[[ RECORDS FOR THIS TASK, beginning ]]

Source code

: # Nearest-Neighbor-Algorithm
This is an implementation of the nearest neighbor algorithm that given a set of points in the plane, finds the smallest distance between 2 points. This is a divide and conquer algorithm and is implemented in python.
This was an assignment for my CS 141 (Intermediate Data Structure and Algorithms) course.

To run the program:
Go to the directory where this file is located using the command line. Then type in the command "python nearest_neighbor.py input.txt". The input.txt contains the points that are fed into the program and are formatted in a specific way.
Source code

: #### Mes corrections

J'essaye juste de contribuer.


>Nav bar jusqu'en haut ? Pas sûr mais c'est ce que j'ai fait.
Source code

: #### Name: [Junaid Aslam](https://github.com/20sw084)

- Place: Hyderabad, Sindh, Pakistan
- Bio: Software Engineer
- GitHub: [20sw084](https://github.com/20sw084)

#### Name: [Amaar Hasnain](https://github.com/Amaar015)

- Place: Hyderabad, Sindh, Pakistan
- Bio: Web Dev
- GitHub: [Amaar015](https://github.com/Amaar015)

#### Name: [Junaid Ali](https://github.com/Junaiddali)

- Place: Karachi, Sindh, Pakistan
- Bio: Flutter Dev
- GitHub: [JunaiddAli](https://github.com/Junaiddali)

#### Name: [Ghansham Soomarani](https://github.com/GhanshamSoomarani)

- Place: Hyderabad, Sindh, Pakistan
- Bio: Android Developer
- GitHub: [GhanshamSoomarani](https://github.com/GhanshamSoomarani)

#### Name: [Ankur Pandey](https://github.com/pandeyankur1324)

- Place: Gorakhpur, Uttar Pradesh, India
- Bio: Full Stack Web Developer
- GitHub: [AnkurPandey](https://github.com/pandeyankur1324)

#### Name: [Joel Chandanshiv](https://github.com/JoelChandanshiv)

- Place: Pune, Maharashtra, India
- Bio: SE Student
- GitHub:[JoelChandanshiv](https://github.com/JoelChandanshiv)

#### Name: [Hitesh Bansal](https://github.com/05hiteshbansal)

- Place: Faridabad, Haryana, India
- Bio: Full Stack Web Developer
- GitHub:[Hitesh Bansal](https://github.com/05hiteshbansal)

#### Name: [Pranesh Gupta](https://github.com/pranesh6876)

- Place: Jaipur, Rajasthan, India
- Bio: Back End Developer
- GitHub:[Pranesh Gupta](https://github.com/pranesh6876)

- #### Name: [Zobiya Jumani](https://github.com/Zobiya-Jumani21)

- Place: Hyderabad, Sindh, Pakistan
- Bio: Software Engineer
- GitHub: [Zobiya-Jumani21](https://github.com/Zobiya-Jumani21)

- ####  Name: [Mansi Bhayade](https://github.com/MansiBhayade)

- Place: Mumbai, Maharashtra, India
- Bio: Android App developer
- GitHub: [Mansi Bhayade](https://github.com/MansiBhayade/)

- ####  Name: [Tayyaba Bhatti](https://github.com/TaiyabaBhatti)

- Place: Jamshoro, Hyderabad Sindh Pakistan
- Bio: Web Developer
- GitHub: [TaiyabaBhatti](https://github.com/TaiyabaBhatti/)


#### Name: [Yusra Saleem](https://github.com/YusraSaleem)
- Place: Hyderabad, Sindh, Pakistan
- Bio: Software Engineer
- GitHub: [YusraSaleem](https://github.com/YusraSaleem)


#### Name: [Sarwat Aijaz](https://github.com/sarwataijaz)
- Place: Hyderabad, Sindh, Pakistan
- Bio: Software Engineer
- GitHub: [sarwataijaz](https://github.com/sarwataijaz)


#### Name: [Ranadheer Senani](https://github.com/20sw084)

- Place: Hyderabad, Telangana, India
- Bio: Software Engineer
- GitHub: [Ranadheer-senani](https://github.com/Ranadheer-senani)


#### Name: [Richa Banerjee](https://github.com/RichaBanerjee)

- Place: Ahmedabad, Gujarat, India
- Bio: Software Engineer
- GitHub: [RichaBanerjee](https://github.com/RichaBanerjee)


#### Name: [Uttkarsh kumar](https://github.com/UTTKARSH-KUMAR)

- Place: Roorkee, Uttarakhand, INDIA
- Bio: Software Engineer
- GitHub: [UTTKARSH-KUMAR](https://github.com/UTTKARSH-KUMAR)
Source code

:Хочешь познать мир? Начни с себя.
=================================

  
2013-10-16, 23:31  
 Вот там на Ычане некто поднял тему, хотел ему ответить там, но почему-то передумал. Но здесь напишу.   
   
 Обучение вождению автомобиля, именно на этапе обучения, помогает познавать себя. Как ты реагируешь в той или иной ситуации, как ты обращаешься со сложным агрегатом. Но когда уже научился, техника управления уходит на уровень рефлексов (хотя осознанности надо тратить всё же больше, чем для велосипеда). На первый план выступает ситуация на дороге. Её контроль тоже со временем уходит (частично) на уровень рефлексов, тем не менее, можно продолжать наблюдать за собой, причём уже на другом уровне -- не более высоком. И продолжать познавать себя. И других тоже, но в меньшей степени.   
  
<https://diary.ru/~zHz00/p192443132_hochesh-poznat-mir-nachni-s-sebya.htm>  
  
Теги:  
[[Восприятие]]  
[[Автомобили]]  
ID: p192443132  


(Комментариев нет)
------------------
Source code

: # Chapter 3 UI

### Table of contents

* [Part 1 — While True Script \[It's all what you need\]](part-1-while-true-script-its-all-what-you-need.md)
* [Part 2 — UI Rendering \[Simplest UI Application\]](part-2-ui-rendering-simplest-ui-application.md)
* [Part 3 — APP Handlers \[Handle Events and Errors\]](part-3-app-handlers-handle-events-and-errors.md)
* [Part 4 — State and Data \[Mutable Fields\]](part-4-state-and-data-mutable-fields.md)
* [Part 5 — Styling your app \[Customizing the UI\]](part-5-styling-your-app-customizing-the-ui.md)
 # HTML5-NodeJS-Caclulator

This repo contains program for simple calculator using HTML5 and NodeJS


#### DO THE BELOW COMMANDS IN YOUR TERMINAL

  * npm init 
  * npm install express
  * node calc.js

[[ RECORDS FOR THIS TASK, end ]]

■ TASK INSTRUCTIONS:
The required answer is the exact run of lines above starting at the line with "#### Name: [Junaid Ali](https://github.com/Junaiddali)" and ending at the line with "- Place: Gorakhpur, Uttar Pradesh, India", with both ends present.

■ RESPONSE BELOW:
#### Name: [Junaid Ali](https://github.com/Junaiddali)

- Place: Karachi, Sindh, Pakistan
- Bio: Flutter Dev
- GitHub: [JunaiddAli](https://github.com/Junaiddali)

#### Name: [Ghansham Soomarani](https://github.com/GhanshamSoomarani)

- Place: Hyderabad, Sindh, Pakistan
- Bio: Android Developer
- GitHub: [GhanshamSoomarani](https://github.com/GhanshamSoomarani)

#### Name: [Ankur Pandey](https://github.com/pandeyankur1324)

- Place: Gorakhpur, Uttar Pradesh, India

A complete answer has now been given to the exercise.